YOUR GOAL: Among the entries below, copy only the span from the line containing "podczas modlitw wszyscy" through the line containing "a parte gráfica.". Do so exactly, and skip the pictures.

(Document images with source code)
--- START ---

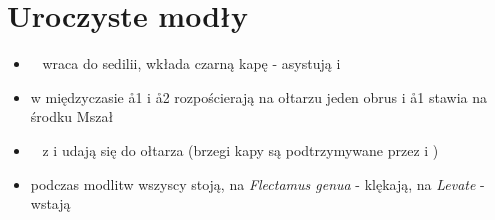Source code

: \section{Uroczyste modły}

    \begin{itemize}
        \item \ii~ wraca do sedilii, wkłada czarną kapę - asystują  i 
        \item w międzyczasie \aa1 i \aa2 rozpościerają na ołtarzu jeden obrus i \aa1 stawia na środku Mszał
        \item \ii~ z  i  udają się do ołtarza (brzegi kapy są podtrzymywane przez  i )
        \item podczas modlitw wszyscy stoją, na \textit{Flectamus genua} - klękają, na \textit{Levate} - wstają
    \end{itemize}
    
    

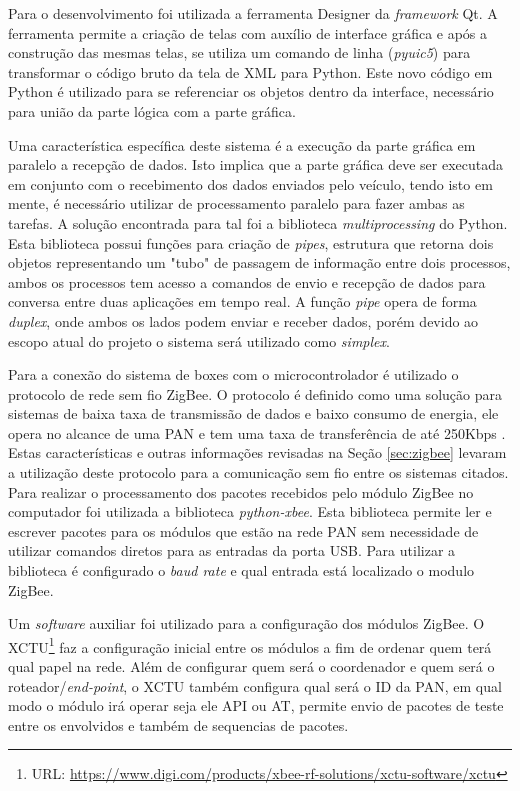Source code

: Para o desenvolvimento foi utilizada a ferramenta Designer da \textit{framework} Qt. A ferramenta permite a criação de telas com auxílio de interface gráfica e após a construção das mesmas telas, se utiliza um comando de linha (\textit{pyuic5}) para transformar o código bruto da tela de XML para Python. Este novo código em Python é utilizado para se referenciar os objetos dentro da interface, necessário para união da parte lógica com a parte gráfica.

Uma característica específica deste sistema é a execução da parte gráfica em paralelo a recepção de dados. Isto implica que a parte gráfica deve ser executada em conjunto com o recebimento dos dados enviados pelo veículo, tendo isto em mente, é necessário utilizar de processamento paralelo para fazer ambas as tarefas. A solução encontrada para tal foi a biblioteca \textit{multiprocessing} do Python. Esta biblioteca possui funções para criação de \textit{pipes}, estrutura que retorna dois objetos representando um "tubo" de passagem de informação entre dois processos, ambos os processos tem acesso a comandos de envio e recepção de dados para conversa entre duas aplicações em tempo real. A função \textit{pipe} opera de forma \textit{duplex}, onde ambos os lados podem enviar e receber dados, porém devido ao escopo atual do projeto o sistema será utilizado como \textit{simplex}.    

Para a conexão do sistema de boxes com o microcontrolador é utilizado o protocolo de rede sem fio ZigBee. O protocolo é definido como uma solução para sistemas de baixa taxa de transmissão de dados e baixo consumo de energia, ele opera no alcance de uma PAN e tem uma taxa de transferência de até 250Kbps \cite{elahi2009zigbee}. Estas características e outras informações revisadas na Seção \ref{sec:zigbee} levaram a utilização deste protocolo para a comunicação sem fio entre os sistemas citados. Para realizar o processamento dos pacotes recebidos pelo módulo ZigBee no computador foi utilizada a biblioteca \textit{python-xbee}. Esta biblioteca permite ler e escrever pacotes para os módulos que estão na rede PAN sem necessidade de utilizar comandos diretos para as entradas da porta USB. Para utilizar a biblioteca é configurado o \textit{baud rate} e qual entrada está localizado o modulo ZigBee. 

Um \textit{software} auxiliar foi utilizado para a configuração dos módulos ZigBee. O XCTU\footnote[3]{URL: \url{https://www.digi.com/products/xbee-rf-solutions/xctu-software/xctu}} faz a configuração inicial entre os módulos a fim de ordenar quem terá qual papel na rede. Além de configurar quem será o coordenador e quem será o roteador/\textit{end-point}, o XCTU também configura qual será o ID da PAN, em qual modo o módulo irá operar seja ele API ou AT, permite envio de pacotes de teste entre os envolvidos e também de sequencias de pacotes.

--- END ---

ANSWER SPACE:
        \item podczas modlitw wszyscy stoją, na \textit{Flectamus genua} - klękają, na \textit{Levate} - wstają
    \end{itemize}
    
    

Source code

: Para o desenvolvimento foi utilizada a ferramenta Designer da \textit{framework} Qt. A ferramenta permite a criação de telas com auxílio de interface gráfica e após a construção das mesmas telas, se utiliza um comando de linha (\textit{pyuic5}) para transformar o código bruto da tela de XML para Python. Este novo código em Python é utilizado para se referenciar os objetos dentro da interface, necessário para união da parte lógica com a parte gráfica.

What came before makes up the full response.